Please report how many lines of the data include the word "regras", with the number as the entire reply.

:: Material supplied ::

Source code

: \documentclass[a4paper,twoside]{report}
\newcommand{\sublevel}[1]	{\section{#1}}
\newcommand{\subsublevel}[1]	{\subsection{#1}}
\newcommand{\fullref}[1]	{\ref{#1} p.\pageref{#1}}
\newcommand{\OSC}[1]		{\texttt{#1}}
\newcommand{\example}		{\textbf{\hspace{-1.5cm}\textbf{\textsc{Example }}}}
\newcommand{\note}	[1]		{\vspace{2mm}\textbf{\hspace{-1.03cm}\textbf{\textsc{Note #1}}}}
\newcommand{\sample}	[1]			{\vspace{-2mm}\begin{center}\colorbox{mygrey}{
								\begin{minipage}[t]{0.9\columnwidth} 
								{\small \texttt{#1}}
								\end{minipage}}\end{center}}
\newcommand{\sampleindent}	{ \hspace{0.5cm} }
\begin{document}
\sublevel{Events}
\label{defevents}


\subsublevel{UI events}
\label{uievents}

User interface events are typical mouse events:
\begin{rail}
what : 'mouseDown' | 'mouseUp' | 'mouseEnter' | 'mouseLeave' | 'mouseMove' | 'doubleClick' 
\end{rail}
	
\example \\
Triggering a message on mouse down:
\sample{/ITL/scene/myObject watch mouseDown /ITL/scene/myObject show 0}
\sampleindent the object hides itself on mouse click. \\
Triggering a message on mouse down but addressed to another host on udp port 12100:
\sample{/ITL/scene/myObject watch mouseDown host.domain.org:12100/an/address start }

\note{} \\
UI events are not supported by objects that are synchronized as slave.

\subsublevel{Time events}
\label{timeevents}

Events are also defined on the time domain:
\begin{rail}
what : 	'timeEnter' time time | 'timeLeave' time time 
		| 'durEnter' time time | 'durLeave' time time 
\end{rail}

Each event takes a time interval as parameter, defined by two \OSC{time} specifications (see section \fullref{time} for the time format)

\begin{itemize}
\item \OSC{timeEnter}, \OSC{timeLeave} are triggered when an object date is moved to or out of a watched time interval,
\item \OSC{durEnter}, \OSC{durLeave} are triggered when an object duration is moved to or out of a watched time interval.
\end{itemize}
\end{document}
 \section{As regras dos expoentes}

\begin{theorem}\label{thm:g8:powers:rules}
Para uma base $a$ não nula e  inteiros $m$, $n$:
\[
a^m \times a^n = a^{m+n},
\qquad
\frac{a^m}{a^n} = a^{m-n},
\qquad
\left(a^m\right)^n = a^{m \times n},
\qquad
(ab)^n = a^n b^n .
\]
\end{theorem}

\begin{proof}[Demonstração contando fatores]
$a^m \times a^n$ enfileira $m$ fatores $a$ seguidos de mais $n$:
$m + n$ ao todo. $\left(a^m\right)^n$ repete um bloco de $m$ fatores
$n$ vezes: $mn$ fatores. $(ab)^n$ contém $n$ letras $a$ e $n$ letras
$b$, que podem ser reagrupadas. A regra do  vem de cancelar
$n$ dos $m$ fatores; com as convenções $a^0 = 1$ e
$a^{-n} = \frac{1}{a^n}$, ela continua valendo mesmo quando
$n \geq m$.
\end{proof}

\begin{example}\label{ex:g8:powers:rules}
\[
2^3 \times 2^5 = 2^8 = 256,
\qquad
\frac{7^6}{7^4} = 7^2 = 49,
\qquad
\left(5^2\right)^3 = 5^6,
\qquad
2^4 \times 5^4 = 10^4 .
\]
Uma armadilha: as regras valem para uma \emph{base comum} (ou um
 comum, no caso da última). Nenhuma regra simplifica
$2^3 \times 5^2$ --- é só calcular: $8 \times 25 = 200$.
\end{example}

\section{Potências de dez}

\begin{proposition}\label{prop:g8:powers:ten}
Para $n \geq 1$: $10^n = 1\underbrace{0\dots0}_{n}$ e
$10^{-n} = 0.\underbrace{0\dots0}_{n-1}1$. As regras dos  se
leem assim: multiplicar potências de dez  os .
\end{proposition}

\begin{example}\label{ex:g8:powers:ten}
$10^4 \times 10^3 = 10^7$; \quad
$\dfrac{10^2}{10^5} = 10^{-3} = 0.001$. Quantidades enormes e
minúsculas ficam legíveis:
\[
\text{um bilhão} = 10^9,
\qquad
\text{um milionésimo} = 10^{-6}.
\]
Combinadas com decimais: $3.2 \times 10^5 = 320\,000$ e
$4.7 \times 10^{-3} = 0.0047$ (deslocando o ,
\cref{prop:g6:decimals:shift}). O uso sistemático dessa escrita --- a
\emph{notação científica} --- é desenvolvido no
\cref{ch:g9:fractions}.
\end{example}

:::

- [Reply to the exercise]: 3